NDX = Foreign ("^NDX", "C");//NDX Close
NDXvol = Foreign ("^NDX", "V");//SNDX Volume

Condition1 = NDX < 0.998*Ref( NDX, -1 ) AND NDXvol > Ref( NDXvol, -1 ); //Identifies a 0.2% drop in closing price of the day before on NDX with increasing volume
Condition2 = NDX < LLV(NDX,25)*1.05; //Adds the condition that allows a day to drop out of the count if a gain of 5% has been attained
NDXDD = Condition1 AND Condition2;

for( i = 0; i < BarCount; i++ )
{ 
if( NDXDD[i] ) PlotText( "D" , i, H[ i ]*1.003, colorBlueGrey, colorDefault, 30); //Plots Distribution Day based on above criteria
} 


//This section below adds a small orange circle to indicate the 25th day back to begin the count

StartCountPlot1 = BarIndex() == BarCount -26;
StartCount = C > 0 AND StartCountPlot1;
StartCount2 =C < 0 AND StartCountPlot1;
Shape1 = StartCount * shapeSmallCircle + StartCount2 * shapeSmallCircle;
PlotShapes(Shape1, IIf( StartCount, colorOrange, colorOrange),0, IIf(StartCount, Low, Low));


_SECTION_END();


1 Like

@MCassICT Not to discourage you and unrelated to your code, there are a couple of old blog posts that researched IBD "distribution days" and found them to be useless. This is 10 year old research and it would be nice to see updated findings. Hope you can let us know how it goes.
First from a current AmiBroker user and member of this forum http://quantifiableedges.blogspot.com/2009/08/distribution-days-quantified.html

This from a very well known price pattern analyst,
http://thepatternsite.com/DistributionDay.html

5 Likes

Thanks for the information. I look forward to reading it!

1 Like

I can confirm that the IBD distribution days / follow through days as a trading system is terrible and should never be used. Countless hours wasted :joy:

O’Neil never meant to have this as it is being sold today by the site. It was meant to be a “tighten your stops, sell on strength” kind of background indicator and not a strategy in and of itself. The primary indicator would always be the action of the leading stocks.
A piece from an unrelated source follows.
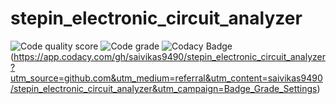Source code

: # stepin_electronic_circuit_analyzer
![Code quality score](https://www.code-inspector.com/project/27511/score/svg)
![Code grade](https://www.code-inspector.com/project/27511/status/svg)
![Codacy Badge](https://api.codacy.com/project/badge/Grade/b49228005147402387676efb61fc0422)(https://app.codacy.com/gh/saivikas9490/stepin_electronic_circuit_analyzer?utm_source=github.com&utm_medium=referral&utm_content=saivikas9490/stepin_electronic_circuit_analyzer&utm_campaign=Badge_Grade_Settings)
It is however worth noting that it might be used to create a good “hedging” strategy for long term index investors but not any better than any other simple strategy.

2 Likes

I agree completely...my intent is NOT to use as an indicator for buying and selling. I haven't even tried testing it for that purpose. From my study, I agree that is not what it was ever meant for, only a "proceed with caution" sign basically. It doesn't necessarily mean that a car is coming the other way.